Moss Spatt died on Jul. 14 at age 99. As recently as 2015, she had not only joined a coalition that successfully blocked structural changes to the 1935 Frick Collection, she’d also voiced her concerns in a battle over the air rights for Pier 40 in the Village on Manhattan’s West Side.
That’s according to Andrew Berman, executive director of the advocacy group Village Preservation, who says Moss Spatt’s time as LPC chair “impacted our neighborhoods substantially.” Indeed, her four-year tenure oversaw the designation of more than 800 landmarks including, to quote her obituary in the New York Times, “mansions, Broadway theaters, apartment and commercial buildings, gems like the New York County Courthouse in Foley Square, historic districts on the Upper East Side, scenic spaces in Central Park and Verdi Square...and even the magnificent interiors of City Hall and the New York Public Library....”
“She was revolutionary,” says Sanders. “She’d gone to Pembroke and gotten her PhD at NYU in urban planning, but she wasn’t part of the insular landmarks world. She was an activist who was interested in the city as a whole and opened up the LPC, which had previously operated like a private club.
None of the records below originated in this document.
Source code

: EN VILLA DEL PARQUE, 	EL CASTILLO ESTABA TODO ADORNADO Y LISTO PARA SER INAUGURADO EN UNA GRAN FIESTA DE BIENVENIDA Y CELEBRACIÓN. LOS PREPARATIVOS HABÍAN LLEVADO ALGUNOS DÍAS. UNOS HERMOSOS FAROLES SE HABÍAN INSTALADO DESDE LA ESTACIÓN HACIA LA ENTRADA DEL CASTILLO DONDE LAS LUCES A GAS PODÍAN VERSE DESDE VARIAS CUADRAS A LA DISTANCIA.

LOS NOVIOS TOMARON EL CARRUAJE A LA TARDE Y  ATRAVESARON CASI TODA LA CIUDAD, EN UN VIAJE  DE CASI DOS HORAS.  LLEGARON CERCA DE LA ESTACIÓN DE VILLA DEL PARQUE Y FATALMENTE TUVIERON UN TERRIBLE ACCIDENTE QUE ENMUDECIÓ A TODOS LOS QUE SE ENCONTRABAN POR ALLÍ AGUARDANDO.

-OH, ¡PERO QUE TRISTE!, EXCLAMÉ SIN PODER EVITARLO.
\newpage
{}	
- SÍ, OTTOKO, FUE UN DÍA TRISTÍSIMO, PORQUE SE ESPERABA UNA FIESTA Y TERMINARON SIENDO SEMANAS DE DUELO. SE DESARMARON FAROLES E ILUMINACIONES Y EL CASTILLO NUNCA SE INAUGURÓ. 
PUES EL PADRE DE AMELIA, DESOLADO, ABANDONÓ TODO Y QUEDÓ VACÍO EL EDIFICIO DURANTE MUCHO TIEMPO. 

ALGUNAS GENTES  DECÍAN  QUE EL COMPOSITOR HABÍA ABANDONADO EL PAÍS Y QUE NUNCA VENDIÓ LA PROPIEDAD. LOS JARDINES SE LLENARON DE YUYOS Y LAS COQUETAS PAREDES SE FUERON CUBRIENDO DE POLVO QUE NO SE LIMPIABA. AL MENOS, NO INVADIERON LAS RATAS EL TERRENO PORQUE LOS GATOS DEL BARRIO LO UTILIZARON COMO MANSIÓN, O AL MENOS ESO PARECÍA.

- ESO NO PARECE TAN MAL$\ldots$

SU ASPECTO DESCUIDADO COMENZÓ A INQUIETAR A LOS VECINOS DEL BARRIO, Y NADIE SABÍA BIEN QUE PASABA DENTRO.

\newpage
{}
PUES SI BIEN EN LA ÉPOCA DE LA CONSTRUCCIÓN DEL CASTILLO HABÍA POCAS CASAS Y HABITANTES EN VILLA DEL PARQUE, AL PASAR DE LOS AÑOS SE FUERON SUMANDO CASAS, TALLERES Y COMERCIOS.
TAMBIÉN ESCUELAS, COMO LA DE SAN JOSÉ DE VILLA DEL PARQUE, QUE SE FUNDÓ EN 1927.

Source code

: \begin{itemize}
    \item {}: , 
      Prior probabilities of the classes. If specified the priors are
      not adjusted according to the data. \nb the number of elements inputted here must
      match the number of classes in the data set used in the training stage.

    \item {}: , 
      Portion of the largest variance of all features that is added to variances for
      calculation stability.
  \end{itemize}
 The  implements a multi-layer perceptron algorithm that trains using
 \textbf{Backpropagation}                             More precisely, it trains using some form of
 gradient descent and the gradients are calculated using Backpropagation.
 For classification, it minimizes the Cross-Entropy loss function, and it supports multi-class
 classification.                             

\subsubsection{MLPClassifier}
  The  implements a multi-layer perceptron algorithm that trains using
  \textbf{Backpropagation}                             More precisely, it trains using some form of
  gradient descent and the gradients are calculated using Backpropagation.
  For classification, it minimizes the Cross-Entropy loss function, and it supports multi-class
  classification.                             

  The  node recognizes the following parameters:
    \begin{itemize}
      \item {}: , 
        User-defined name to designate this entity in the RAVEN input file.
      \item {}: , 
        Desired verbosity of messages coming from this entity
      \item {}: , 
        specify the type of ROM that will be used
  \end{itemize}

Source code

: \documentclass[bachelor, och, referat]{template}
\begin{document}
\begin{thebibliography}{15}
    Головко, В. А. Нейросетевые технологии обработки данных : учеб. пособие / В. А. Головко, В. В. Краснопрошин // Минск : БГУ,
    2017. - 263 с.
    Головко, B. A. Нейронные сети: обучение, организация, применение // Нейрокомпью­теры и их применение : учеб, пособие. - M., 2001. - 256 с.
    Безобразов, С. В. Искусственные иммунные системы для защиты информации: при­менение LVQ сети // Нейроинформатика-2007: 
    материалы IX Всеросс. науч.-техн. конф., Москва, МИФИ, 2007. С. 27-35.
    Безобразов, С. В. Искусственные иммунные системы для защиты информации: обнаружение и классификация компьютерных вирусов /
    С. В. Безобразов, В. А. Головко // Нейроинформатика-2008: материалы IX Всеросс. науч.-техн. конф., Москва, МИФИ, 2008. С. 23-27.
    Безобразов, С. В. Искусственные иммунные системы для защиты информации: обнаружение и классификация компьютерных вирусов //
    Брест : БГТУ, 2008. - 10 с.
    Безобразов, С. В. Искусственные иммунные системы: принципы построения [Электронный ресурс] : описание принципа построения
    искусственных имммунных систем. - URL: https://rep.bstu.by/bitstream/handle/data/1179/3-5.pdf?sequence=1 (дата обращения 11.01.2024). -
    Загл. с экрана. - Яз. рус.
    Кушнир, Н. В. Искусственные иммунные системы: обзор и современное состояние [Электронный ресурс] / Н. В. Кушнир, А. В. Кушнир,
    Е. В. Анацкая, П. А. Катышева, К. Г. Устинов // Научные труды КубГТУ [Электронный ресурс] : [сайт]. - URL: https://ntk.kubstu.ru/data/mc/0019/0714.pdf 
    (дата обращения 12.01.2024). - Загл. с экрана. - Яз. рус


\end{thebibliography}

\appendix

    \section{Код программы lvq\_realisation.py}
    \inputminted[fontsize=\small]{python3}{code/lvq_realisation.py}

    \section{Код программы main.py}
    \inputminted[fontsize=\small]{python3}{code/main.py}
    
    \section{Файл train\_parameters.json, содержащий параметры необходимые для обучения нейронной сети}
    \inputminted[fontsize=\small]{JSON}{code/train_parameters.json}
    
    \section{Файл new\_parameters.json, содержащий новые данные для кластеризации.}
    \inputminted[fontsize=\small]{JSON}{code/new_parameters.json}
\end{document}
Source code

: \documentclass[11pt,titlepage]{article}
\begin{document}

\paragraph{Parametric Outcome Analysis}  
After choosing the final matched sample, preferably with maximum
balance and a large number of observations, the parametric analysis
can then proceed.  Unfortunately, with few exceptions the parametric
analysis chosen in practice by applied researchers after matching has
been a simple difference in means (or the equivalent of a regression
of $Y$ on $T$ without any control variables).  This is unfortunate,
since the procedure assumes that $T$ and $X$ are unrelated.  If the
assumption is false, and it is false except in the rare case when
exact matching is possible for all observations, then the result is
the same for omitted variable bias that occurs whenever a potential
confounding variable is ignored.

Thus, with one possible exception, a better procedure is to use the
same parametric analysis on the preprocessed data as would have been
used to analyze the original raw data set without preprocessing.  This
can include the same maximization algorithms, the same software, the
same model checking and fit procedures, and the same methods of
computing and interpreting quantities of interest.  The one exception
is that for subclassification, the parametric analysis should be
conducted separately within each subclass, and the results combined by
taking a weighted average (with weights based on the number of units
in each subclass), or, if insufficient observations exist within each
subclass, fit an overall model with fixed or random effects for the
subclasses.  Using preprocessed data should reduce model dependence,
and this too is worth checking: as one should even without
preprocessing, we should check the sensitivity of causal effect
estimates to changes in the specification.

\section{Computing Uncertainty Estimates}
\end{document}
She pushed back on the power of real estate developers.” She also promoted landmarking as “a powerful new way to protect one’s community, specifically with the rise of entire historic districts.” (Sanders acknowledged that, since the 1970s, landmarking has to some extent been used to block the creation of new housing—especially low-income and affordable.)
The daughter of a judge, Moss Spatt was on the City Planning Commission in the 1960s, where, according to her Times obit, “she got out and spoke to people in the neighborhoods, carried their fights to City Hall, and developed a low tolerance for back room deals.” She opposed the city’s massive 1969 “Master Plan” for its future. “She felt it was focused too much on economic growth and too little on working-class communities,” says Sanders. “She didn’t care what people thought of her,” he adds, and took that attitude “right up to the mayor.”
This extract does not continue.